━━ Source material

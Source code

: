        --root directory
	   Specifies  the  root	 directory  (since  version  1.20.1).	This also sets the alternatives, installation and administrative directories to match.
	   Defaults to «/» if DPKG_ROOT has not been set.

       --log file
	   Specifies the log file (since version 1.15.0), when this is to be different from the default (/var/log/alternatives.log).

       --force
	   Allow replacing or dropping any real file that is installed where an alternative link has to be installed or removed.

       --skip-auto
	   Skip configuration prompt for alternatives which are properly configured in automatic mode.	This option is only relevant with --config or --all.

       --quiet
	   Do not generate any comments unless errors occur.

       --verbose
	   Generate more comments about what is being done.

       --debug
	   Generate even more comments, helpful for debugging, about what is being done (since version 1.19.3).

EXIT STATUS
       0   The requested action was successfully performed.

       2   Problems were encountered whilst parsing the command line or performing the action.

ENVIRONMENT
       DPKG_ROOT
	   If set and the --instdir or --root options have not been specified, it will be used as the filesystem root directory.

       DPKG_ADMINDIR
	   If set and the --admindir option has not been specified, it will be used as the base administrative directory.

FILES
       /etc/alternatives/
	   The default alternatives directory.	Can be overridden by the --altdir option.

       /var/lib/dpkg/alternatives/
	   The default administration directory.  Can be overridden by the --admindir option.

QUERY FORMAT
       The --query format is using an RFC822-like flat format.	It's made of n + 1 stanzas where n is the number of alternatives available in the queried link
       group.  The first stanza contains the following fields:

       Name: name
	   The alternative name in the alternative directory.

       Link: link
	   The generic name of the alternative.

━━━━
━━ Source material

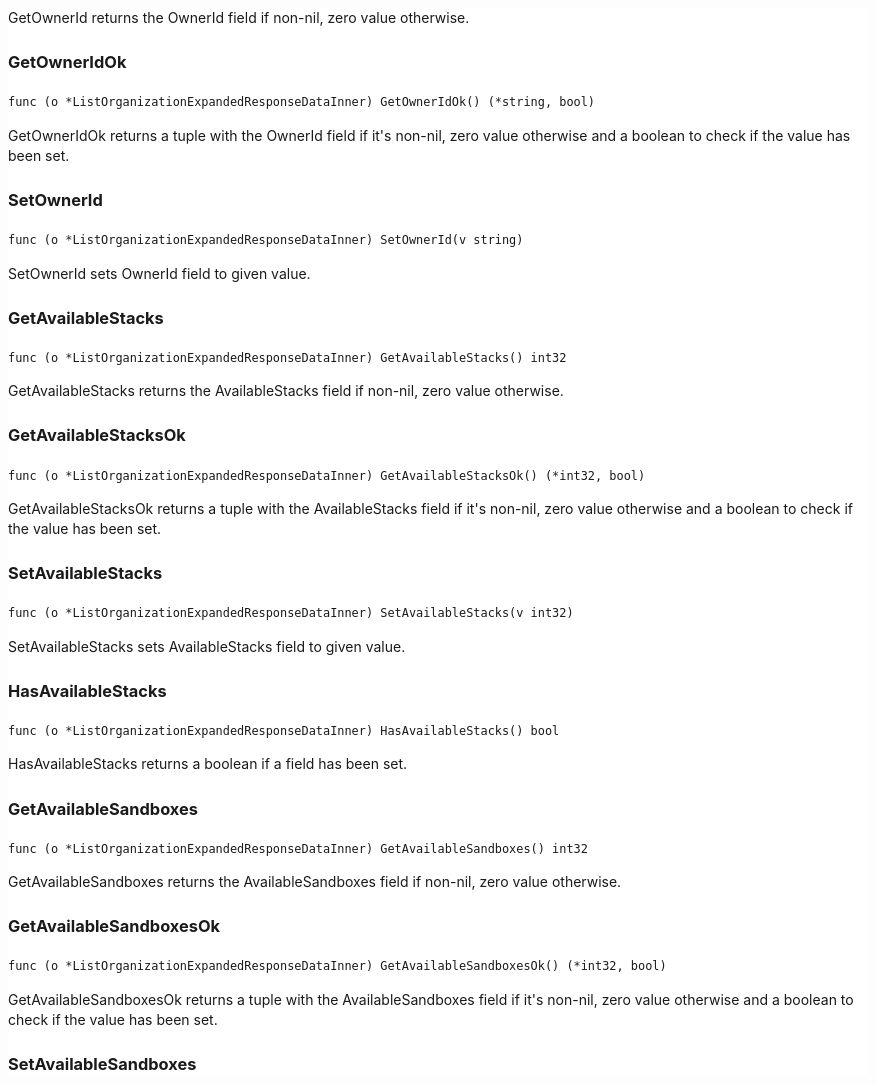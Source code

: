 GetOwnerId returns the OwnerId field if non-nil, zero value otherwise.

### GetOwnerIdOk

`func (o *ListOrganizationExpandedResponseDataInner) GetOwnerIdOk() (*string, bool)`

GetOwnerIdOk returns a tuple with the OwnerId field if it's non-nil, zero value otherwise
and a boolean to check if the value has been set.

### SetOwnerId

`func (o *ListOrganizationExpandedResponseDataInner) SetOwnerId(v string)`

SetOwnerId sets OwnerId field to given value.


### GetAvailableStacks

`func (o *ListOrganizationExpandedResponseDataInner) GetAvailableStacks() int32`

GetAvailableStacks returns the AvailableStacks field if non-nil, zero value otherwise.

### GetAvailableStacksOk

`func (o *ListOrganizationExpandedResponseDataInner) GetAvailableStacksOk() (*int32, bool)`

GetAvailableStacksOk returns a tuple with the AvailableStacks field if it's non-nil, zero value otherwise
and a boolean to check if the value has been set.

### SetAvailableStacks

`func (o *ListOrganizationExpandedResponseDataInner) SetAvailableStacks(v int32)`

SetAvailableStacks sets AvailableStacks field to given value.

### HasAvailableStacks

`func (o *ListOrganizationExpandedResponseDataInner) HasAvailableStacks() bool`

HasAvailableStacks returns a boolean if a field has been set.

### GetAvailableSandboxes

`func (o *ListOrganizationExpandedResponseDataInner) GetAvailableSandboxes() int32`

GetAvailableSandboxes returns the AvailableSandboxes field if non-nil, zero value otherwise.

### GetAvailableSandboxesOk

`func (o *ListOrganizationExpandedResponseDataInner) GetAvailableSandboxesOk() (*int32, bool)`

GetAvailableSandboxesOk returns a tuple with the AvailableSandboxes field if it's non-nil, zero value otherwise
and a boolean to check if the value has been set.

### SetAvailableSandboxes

━━━━

> **Activity**: Tell how many lines above contain the word "done". Give the number alone.

> **Result of the exercise**: 2